Exactly reproduce the lines beginning with the line that includes "tobacco use of" and ending with the last line of the data.
[THE RECORDS — start]
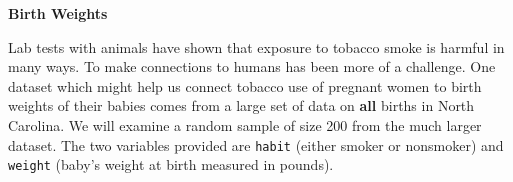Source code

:\def\theTopic{Birth Weights }
\def\dayNum{15 }

\begin{center}
\vspace*{.1in}
{\bf {\large Birth Weights}}
\end{center}
\vspace{-.1in}

Lab tests with animals have shown that exposure to tobacco smoke is
harmful in many ways.  To make connections to humans has been more of
a challenge.  One dataset which might help us connect tobacco use of
pregnant women to birth weights of their babies comes from a large set
of data on {\bf all} births in North Carolina.  We will examine a random sample
of size 200 from the much larger dataset. The two variables provided
are {\tt habit} (either smoker or nonsmoker) and {\tt weight} (baby's weight at
birth measured in pounds).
[THE RECORDS — finish]
## FINISHED TASK
a challenge.  One dataset which might help us connect tobacco use of
pregnant women to birth weights of their babies comes from a large set
of data on {\bf all} births in North Carolina.  We will examine a random sample
of size 200 from the much larger dataset. The two variables provided
are {\tt habit} (either smoker or nonsmoker) and {\tt weight} (baby's weight at
birth measured in pounds).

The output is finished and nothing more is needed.